IL FEMMINISMO OGGI : DALLA CARICATURA ALL' ORIGINALE


 FEMMINISMO OGGI: DALLA CARICATURA ALL’ORIGINALE

Per sessismo intendiamo la convinzione che un sesso sia migliore di un altro ed abbia dunque diritto di predominare. Se questo sesso è il sesso maschile, il sessismo si declina come maschilismo. Nell’immaginario collettivo, il femminismo sarebbe la versione opposta: il sessismo al femminile. Se così fosse, maschilismo e femminismo starebbero – sia pur in opposizione reciproca – sullo stesso piano. Ma è davvero così? Per alcune donne è stato, o forse continua ad essere, così. Per altre, invece, il femminismo, lungi dal voler affermare il dominio di un sesso sull’altro, vuole sradicare ogni forma di dominio: è il movimento che mira a liberare la società (dunque tutte e tutti) da ogni forma di sessismo.  Così inteso, esso “non è anti-uomini”: poiché “tutti noi, femmine e maschi, siamo stati addestrati fin dalla nascita ad accettare pensieri e azioni sessiste” (quasi sempre si tratta di sessismo maschilista o patriarcale), “le donne possono essere sessiste tanto quanto gli uomini”. E gli uomini possono avere l’interesse, il desiderio, di liberare la società dal patriarcato esattamente come le donne. Questa l’idea centrale (che ne spiega anche titolo e sottotitolo) dell’agile volumetto Il femminismo è per tutti. Una politica appassionata (Tamu Edizioni, Napoli 2021) scritto, nel 2000, dalla pensatrice afro-americana bell hooks (la scelta di evitare le iniziali maiuscole dello pseudonimo è della stessa autrice). 
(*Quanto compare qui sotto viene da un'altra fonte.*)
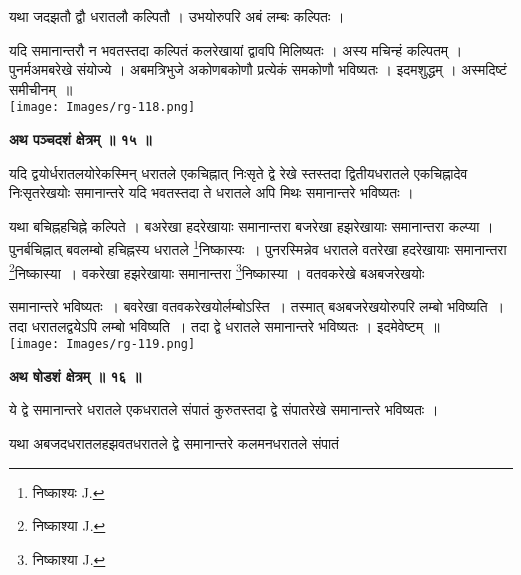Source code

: \documentclass[11pt, openany]{book}
\begin{document}
 यथा जदझतौ द्वौ धरातलौ कल्पितौ  । उभयोरुपरि अबं लम्बः कल्पितः  । 
 
\begin{vwcol}[widths={0.65,0.35}, sep=.8cm, rule=0pt] 
यदि समानान्तरौ न भवतस्तदा कल्पितं कलरेखायां द्वावपि मिलिष्यतः  । अस्य मचिन्हं कल्पितम् । पुनर्मअमबरेखे संयोज्ये  । अबमत्रिभुजे अकोणबकोणौ प्रत्येकं समकोणौ
भविष्यतः  । इदमशुद्धम्  । अस्मदिष्टं समीचीनम्~॥\\
\noindent \texttt{[image: Images/rg-118.png]}
\end{vwcol}
\newpage
\begin{center}
\textbf{\large अथ पञ्चदशं क्षेत्रम् ॥ १५ ॥}
\end{center}
\vspace{5mm}

{\ab यदि द्वयोर्धरातलयोरेकस्मिन् धरातले एकचिह्नात् निःसृते द्वे रेखे स्तस्तदा द्वितीयधरातले एकचिह्नादेव निःसृतरेखयोः समानान्तरे यदि भवतस्तदा ते धरातले अपि मिथः
समानान्तरे भविष्यतः ।}\\
\vspace{3mm}

 यथा बचिह्नहचिह्ने कल्पिते  । बअरेखा हदरेखायाः समानान्तरा 
 बजरेखा हझरेखायाः समानान्तरा कल्प्या  ।
पुनर्बचिह्नात् बवलम्बो हचिह्नस्य धरातले \renewcommand{\thefootnote}{१}\footnote{निष्काश्यः {\en J.}}निष्कास्यः~। पुनरस्मिन्नेव धरातले वतरेखा हदरेखायाः समानान्तरा \renewcommand{\thefootnote}{२}\footnote{निष्काश्या {\en J.}}निष्कास्या~। वकरेखा हझरेखायाः समानान्तरा \renewcommand{\thefootnote}{२}\footnote{निष्काश्या {\en J.}}निष्कास्या । वतवकरेखे बअबजरेखयोः
\begin{vwcol}[widths={0.7,0.3}, sep=.8cm, rule=0pt] 
 समानान्तरे भविष्यतः~। बवरेखा वतवकरेखयोर्लम्बोऽस्ति~। तस्मात् बअबजरेखयोरुपरि लम्बो भविष्यति~। तदा धरातलद्वयेऽपि लम्बो भविष्यति~। तदा द्वे
धरातले समानान्तरे भविष्यतः । इदमेवेष्टम्~॥\\
\noindent \texttt{[image: Images/rg-119.png]}
\end{vwcol}
\vspace{5mm}

\begin{center}
\textbf{\large अथ षोडशं क्षेत्रम् ॥ १६ ॥}
\end{center}
\vspace{5mm}

{\ab ये द्वे समानान्तरे धरातले एकधरातले संपातं कुरुतस्तदा द्वे संपातरेखे समानान्तरे भविष्यतः  ।}\\
\vspace{5mm}

 यथा अबजदधरातलहझवतधरातले द्वे समानान्तरे कलमनधरातले संपातं 
 
\end{document}
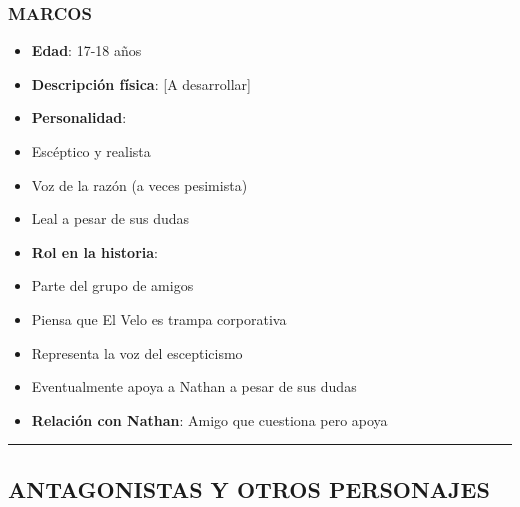 \documentclass[11pt,a4paper]{report}
\begin{document}
\subsubsection{MARCOS}
\begin{itemize}
  \item \textbf{Edad}: 17-18 años
  \item \textbf{Descripción física}: [A desarrollar]
  \item \textbf{Personalidad}: 
  \item Escéptico y realista
  \item Voz de la razón (a veces pesimista)
  \item Leal a pesar de sus dudas
  \item \textbf{Rol en la historia}: 
  \item Parte del grupo de amigos
  \item Piensa que El Velo es trampa corporativa
  \item Representa la voz del escepticismo
  \item Eventualmente apoya a Nathan a pesar de sus dudas
  \item \textbf{Relación con Nathan}: Amigo que cuestiona pero apoya

\end{itemize}
\bigskip\hrule\bigskip

\subsection{ANTAGONISTAS Y OTROS PERSONAJES}
\end{document}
Nell’impossibilità di restituire la ricchezza di spunti contenuta in queste duecento paginette, mi limito a qualche sottolineatura arbitraria.
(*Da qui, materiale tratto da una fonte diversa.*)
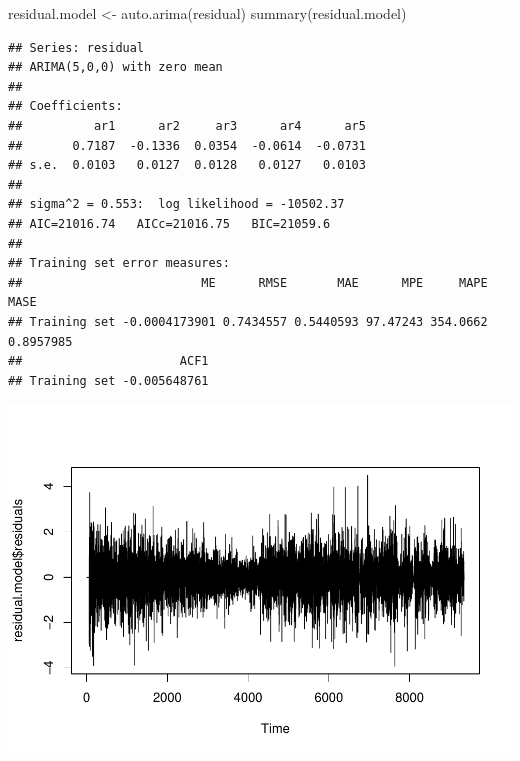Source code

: \documentclass[
]{article}
\newenvironment{Shaded}{\begin{snugshade}}{\end{snugshade}}
\newcommand{\FunctionTok}[1]{\textcolor[rgb]{0.00,0.00,0.00}{#1}}
\newcommand{\NormalTok}[1]{#1}
\newcommand{\OtherTok}[1]{\textcolor[rgb]{0.56,0.35,0.01}{#1}}
\newcommand{\SpecialCharTok}[1]{\textcolor[rgb]{0.00,0.00,0.00}{#1}}
\begin{document}
\begin{Shaded}
\begin{Highlighting}[]
\NormalTok{residual.model }\OtherTok{\textless{}{-}} \FunctionTok{auto.arima}\NormalTok{(residual)}
\FunctionTok{summary}\NormalTok{(residual.model)}
\end{Highlighting}
\end{Shaded}

\begin{verbatim}
## Series: residual 
## ARIMA(5,0,0) with zero mean 
## 
## Coefficients:
##          ar1      ar2     ar3      ar4      ar5
##       0.7187  -0.1336  0.0354  -0.0614  -0.0731
## s.e.  0.0103   0.0127  0.0128   0.0127   0.0103
## 
## sigma^2 = 0.553:  log likelihood = -10502.37
## AIC=21016.74   AICc=21016.75   BIC=21059.6
## 
## Training set error measures:
##                         ME      RMSE       MAE      MPE     MAPE      MASE
## Training set -0.0004173901 0.7434557 0.5440593 97.47243 354.0662 0.8957985
##                      ACF1
## Training set -0.005648761
\end{verbatim}

\begin{Shaded}
\end{Shaded}

\includegraphics{STA202_report_files/figure-latex/unnamed-chunk-12-18.pdf}

\begin{Shaded}
\end{Shaded}
\end{document}
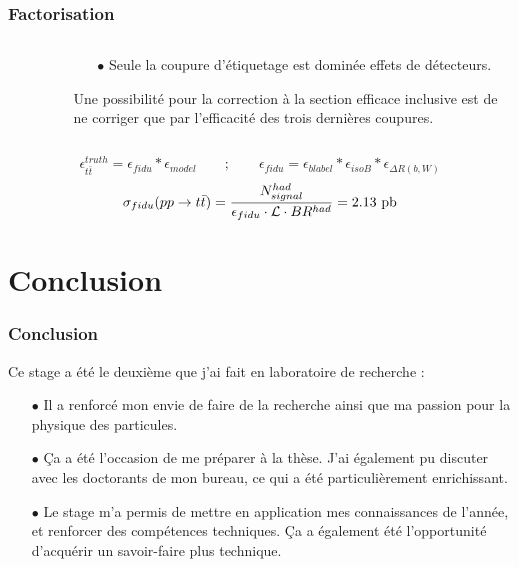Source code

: \documentclass[usepdftitle=false,green]{beamer}
\begin{document}
\begin{frame}
	\frametitle{Factorisation}
	\begin{columns}
		\begin{column}{6.2cm}
			\begin{figure}
			\end{figure}
		\end{column}
		\begin{column}{6.2cm}
			\begin{itemize}
				\item[$\bullet$] Seule la coupure d'étiquetage est dominée effets de détecteurs.
			\end{itemize}
			Une possibilité pour la correction à la section efficace inclusive est de ne corriger que par l'efficacité des trois dernières coupures.
		\end{column}
	\end{columns}
	\begin{equation*}
		\epsilon_{t\bar t}^{truth} = \epsilon_{fidu} * \epsilon_{model} \qquad ; \qquad \epsilon_{fidu} = \epsilon_{blabel}*\epsilon_{isoB}*\epsilon_{\Delta R(b,W)}
	\end{equation*}
	\begin{equation*}
		\sigma_{fidu}(pp\rightarrow t\bar t) = \frac{N_{signal}^{had}}{\epsilon_{fidu} \cdot \mathcal L \cdot BR^{had}} = 2.13~\textup{pb}
	\end{equation*}
\end{frame}

\section*{Conclusion}
\begin{frame}
	\frametitle{Conclusion}
	 Ce stage a été le deuxième que j'ai fait en laboratoire de recherche : 
	\begin{itemize}
		\item[$\bullet$] Il a renforcé mon envie de faire de la recherche ainsi que ma passion pour la physique des particules.
		\item[$\bullet$] \c Ca a été l'occasion de me préparer à la thèse. J'ai également pu discuter avec les doctorants de mon bureau, ce qui a été particulièrement enrichissant.
		\item[$\bullet$] Le stage m'a permis de mettre en application mes connaissances de l'année, et renforcer des compétences techniques. \c Ca a également été l'opportunité d'acquérir un savoir-faire plus technique.
	\end{itemize}
\end{frame}
	
\end{document}
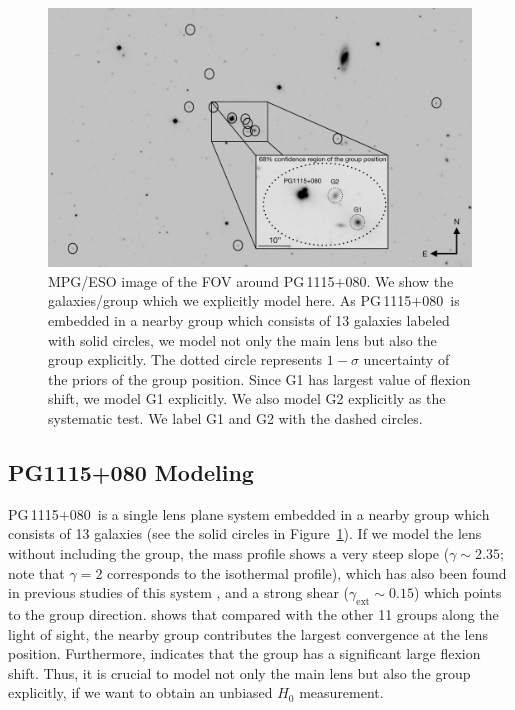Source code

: \documentclass[useAMS,usenatbib]{mnras}
\newcommand\pg{PG\,1115$+$080}
\newcommand{\fref}[1]{Figure~\ref{#1}}
\begin{document}
\begin{figure}
\centering
\includegraphics[width=\linewidth]{PG1115_envi8.png}
\caption{
MPG/ESO image of the FOV around \pg . We show the galaxies/group which we explicitly model here. As \pg~is embedded in a nearby group which consists of 13 galaxies labeled with solid circles, we model not only the main lens but also the group explicitly. The dotted circle represents $1-\sigma$ uncertainty of the priors of the group position. Since G1 has largest value of flexion shift, we model G1 explicitly. We also model G2 explicitly as the systematic test. We label G1 and G2 with the dashed circles.}
\label{fig:PG1115_envir}
\end{figure}

\subsection{PG1115+080 Modeling}
\label{subsec:PGmodeling}
\pg~is a single lens plane system embedded in a nearby group which consists of 13 galaxies (see the solid circles in \fref{fig:PG1115_envir}). If we model the lens without including the group, the mass profile shows a very steep slope ($\gamma\sim2.35$; note that $\gamma=2$ corresponds to the isothermal profile), which has also been found in previous studies of this system \citep[e.g.,][]{TreuKoopmans02}, and a strong shear ($\gamma_{
\textrm{ext}}\sim0.15$) which points to the group direction. 
\citet{WilsonEtal16} shows that compared with the other 11 groups along the light of sight, the nearby group contributes the largest convergence at the lens position. 
Furthermore, \cite{McCullyEtal17} indicates that the group has a significant large flexion shift. 
Thus, it is crucial to model not only the main lens but also the group explicitly, if we want to obtain an unbiased $H_{0}$ measurement.
\end{document}
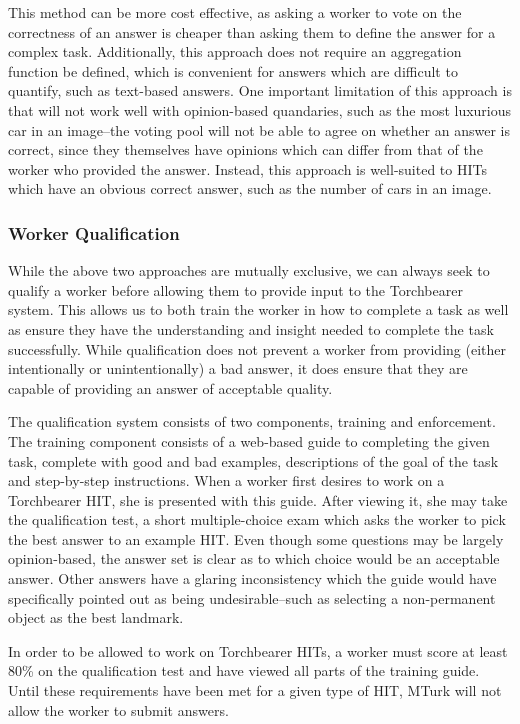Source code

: This method can be more cost effective, as asking a worker to vote on the correctness of an answer is cheaper than asking them to define the answer for a complex task. Additionally, this approach does not require an aggregation function be defined, which is convenient for answers which are difficult to quantify, such as text-based answers. One important limitation of this approach is that will not work well with opinion-based quandaries, such as the most luxurious car in an image--the voting pool will not be able to agree on whether an answer is correct, since they themselves have opinions which can differ from that of the worker who provided the answer. Instead, this approach is well-suited to HITs which have an obvious correct answer, such as the number of cars in an image.

\subsubsection{Worker Qualification}

While the above two approaches are mutually exclusive, we can always seek to qualify a worker before allowing them to provide input to the Torchbearer system. This allows us to both train the worker in how to complete a task as well as ensure they have the understanding and insight needed to complete the task successfully. While qualification does not prevent a worker from providing (either intentionally or unintentionally) a bad answer, it does ensure that they are capable of providing an answer of acceptable quality.

The qualification system consists of two components, training and enforcement. The training component consists of a web-based guide to completing the given task, complete with good and bad examples, descriptions of the goal of the task and step-by-step instructions. When a worker first desires to work on a Torchbearer HIT, she is presented with this guide. After viewing it, she may take the qualification test, a short multiple-choice exam which asks the worker to pick the best answer to an example HIT. Even though some questions may be largely opinion-based, the answer set is clear as to which choice would be an acceptable answer. Other answers have a glaring inconsistency which the guide would have specifically pointed out as being undesirable--such as selecting a non-permanent object as the best landmark.

In order to be allowed to work on Torchbearer HITs, a worker must score at least 80\% on the qualification test and have viewed all parts of the training guide. Until these requirements have been met for a given type of HIT, MTurk will not allow the worker to submit answers.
La prima: la causa del femminismo non esaurisce lo spettro di cause per cui vale la pena impegnare l’esistenza. Per vivere “in un mondo dove non esiste dominio, in cui donne e uomini non sono simili o neppure sempre uguali, ma dove l’idea della reciprocità è l’ethos che modella la nostra interazione”, “la rivoluzione femminista” è necessaria e, tuttavia, insufficiente: va coniugata con il superamento del “razzismo”, del “classismo” e dell’ “imperialismo”. Di fatto ogni soggetto potrà concentrare su un fronte di battaglia soltanto le proprie energie, ma nella consapevolezza che la guerra verso le ingiustizie è molto più ampia e articolata. Da qui il rispetto, anzi la solidarietà attiva, verso ogni altra persona che si impegna per altre cause sociali (anche non citate dall’autrice, come ad esempio la questione ecologica). 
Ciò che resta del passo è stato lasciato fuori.